DATA TO EXAMINE: Begin

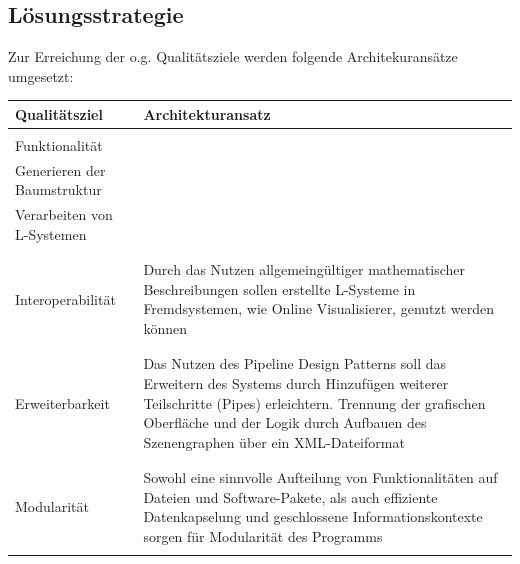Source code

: \subsection*{Lösungsstrategie}
Zur Erreichung der o.g. Qualitätsziele werden folgende Architekuransätze umgesetzt:
\begin{center}
    \begin{tabular}{l|l}
        \textbf{Qualitätsziel} & \textbf{Architekturansatz} \\
        \hline \\
        Funktionalität &
        \begin{minipage}[t]{0.8\textwidth}
            Grafische Benutzerschnittstelle\\
            Generieren der Baumstruktur\\
            Verarbeiten von L-Systemen
        \end{minipage} \\
        \\ \hline \\
        Interoperabilität &
        \begin{minipage}[t]{0.8\textwidth}
            Durch das Nutzen allgemeingültiger mathematischer Beschreibungen sollen erstellte
            L-Systeme in Fremdsystemen, wie Online Visualisierer, genutzt werden können
        \end{minipage} \\
        \\ \hline \\
        Erweiterbarkeit &
        \begin{minipage}[t]{0.8\textwidth}
            Das Nutzen des Pipeline Design Patterns soll das Erweitern des Systems durch
            Hinzufügen weiterer Teilschritte (Pipes) erleichtern.
            Trennung der grafischen Oberfläche und der Logik durch Aufbauen des Szenengraphen über ein
            XML-Dateiformat
        \end{minipage} \\
        \\ \hline \\
        Modularität &
        \begin{minipage}[t]{0.8\textwidth}
            Sowohl eine sinnvolle Aufteilung von Funktionalitäten auf Dateien und Software-Pakete, als
            auch effiziente Datenkapselung und geschlossene Informationskontexte sorgen für Modularität des
            Programms
        \end{minipage} \\
        \\ \hline
    \end{tabular}
\end{center}

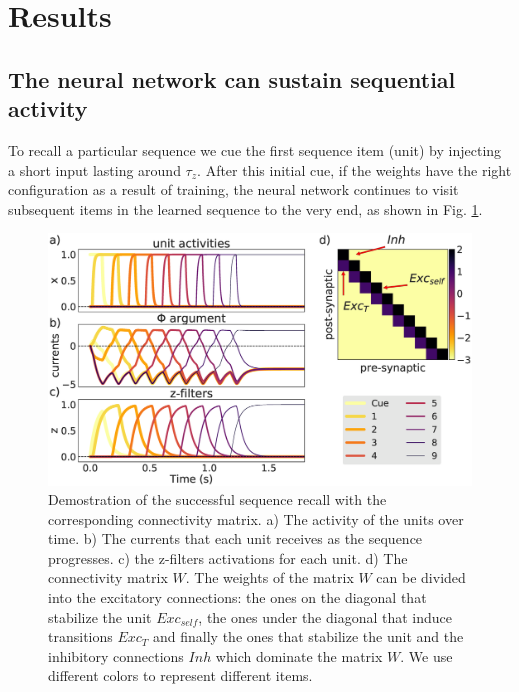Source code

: \documentclass[a4paper]{esannV2}
\begin{document}
\section{Results}

\subsection{The neural network can sustain sequential activity}

To recall a particular sequence we cue the first sequence item (unit) by injecting a short input lasting around $\tau_z$. After this initial cue, if the weights have the right configuration as a result of training, the neural network continues to visit subsequent items in the learned sequence to the very
end, as shown in Fig. \ref{Fig:recall}. 


\begin{figure}[h!]
\centering
\includegraphics[scale=0.20]{recall.eps}
\caption{Demostration of the successful sequence recall with the corresponding connectivity matrix. a) The activity of the units over time. b) The currents that each unit receives as the sequence progresses. c) the z-filters activations for each unit. d) The connectivity matrix $W$. The weights of the matrix $W$ can be divided into the excitatory connections: the ones on the diagonal that stabilize the unit $Exc_{self}$, the ones under the diagonal that induce transitions $Exc_{T}$ and finally the ones that stabilize the unit  and the inhibitory connections $Inh$ which dominate the matrix $W$. We use different colors to represent different items. }\label{Fig:recall}
\end{figure}
\end{document}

DATA TO EXAMINE: End

* _WHAT THE EXERCISE ASKS_
Show all lines in the preceding material that have "network" in them.

* _ANSWER FOR THIS EXERCISE_
\subsection{The neural network can sustain sequential activity}
To recall a particular sequence we cue the first sequence item (unit) by injecting a short input lasting around $\tau_z$. After this initial cue, if the weights have the right configuration as a result of training, the neural network continues to visit subsequent items in the learned sequence to the very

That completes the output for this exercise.